Records from a collection

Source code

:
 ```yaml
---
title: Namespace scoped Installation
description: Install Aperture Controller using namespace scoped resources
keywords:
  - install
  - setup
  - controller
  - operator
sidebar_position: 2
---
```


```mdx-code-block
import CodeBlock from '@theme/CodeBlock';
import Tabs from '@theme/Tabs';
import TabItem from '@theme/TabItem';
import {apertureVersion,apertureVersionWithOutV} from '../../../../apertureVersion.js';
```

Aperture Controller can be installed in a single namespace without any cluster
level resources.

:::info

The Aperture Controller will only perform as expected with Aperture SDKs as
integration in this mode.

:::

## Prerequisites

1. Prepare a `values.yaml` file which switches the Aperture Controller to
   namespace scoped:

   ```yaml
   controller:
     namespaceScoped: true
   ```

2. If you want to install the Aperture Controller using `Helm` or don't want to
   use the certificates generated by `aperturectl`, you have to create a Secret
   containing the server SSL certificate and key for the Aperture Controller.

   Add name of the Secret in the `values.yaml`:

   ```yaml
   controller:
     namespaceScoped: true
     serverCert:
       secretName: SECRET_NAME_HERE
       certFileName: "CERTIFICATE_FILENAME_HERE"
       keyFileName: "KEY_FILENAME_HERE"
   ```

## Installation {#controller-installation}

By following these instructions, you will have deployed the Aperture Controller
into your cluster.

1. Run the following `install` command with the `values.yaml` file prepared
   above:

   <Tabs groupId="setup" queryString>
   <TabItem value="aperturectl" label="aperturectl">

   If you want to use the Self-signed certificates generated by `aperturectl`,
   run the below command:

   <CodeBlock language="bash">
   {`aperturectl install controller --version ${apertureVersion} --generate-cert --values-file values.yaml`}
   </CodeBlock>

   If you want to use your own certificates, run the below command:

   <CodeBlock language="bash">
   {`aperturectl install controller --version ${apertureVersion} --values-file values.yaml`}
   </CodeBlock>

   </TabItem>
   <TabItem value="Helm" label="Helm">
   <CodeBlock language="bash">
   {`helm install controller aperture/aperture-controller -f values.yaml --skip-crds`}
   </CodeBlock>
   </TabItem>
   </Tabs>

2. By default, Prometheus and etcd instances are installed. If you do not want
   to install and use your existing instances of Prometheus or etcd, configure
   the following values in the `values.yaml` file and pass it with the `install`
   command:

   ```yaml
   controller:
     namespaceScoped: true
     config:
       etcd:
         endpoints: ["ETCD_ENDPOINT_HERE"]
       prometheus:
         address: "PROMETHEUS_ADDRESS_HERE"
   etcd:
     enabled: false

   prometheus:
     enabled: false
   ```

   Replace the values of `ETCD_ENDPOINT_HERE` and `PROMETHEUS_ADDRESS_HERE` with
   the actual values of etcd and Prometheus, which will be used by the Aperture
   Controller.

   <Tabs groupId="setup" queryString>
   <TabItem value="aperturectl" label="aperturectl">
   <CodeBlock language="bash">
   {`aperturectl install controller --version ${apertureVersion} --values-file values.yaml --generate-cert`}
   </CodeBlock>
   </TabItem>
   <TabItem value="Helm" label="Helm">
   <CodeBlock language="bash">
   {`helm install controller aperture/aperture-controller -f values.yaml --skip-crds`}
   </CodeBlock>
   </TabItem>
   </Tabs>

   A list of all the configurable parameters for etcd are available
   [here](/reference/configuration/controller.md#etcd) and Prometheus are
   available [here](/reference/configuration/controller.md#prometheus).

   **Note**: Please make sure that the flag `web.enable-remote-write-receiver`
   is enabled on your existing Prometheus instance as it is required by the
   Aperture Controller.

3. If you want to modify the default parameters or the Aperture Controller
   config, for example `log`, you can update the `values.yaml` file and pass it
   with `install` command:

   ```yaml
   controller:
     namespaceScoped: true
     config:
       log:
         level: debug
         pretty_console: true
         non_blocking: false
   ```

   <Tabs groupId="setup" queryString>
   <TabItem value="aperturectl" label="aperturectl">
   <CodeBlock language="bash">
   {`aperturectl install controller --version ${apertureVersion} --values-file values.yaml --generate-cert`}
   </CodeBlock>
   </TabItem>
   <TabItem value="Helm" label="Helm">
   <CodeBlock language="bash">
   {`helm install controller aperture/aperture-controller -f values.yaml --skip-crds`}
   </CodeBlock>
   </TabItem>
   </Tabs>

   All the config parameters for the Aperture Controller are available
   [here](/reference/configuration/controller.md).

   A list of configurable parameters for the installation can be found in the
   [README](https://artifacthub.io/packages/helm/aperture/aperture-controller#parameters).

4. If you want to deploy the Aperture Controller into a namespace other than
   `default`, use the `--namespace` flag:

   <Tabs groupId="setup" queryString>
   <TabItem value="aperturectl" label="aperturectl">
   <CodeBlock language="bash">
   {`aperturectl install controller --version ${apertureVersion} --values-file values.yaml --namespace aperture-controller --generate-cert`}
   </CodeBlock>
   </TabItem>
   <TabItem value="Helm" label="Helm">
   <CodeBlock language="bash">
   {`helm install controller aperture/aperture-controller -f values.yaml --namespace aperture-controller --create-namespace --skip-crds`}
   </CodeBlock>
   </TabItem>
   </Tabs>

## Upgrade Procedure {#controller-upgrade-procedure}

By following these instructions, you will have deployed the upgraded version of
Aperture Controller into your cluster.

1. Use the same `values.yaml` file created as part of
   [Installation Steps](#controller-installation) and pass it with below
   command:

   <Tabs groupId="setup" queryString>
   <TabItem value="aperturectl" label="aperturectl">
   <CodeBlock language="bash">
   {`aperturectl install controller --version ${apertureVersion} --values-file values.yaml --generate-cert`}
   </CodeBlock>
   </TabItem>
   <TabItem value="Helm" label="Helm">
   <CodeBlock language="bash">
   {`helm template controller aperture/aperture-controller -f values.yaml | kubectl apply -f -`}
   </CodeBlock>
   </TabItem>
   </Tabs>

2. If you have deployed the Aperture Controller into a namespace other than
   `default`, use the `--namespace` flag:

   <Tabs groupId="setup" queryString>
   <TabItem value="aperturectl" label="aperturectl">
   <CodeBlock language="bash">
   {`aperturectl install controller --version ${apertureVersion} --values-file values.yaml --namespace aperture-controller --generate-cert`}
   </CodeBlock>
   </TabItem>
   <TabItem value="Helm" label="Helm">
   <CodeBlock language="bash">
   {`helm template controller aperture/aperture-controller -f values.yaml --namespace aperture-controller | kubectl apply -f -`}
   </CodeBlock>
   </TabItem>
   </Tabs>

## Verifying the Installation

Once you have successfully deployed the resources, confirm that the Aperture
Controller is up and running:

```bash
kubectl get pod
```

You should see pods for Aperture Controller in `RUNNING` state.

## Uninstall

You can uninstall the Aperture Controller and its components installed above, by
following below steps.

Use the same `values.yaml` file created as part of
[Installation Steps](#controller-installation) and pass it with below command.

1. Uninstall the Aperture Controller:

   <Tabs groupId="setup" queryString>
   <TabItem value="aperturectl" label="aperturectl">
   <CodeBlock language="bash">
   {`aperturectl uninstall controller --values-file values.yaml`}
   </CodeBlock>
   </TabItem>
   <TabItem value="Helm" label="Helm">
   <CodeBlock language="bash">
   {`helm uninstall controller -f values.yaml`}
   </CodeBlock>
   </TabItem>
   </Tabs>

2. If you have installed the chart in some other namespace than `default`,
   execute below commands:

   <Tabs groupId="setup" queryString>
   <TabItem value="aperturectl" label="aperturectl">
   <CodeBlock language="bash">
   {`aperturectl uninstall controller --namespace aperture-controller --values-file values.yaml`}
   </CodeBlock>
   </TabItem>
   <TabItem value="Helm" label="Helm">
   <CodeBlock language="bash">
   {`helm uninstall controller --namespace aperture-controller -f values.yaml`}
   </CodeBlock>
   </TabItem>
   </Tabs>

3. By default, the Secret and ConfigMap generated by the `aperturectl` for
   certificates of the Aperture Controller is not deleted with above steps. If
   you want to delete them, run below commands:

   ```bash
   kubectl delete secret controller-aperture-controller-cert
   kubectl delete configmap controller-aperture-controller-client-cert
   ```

Exercise instructions: With the line that has "## Verifying the Installation" as the first and the line that has "You can uninstall" as the last, repeat exactly that run of lines above and no more.

Response area:
## Verifying the Installation

Once you have successfully deployed the resources, confirm that the Aperture
Controller is up and running:

```bash
kubectl get pod
```

You should see pods for Aperture Controller in `RUNNING` state.

## Uninstall

You can uninstall the Aperture Controller and its components installed above, by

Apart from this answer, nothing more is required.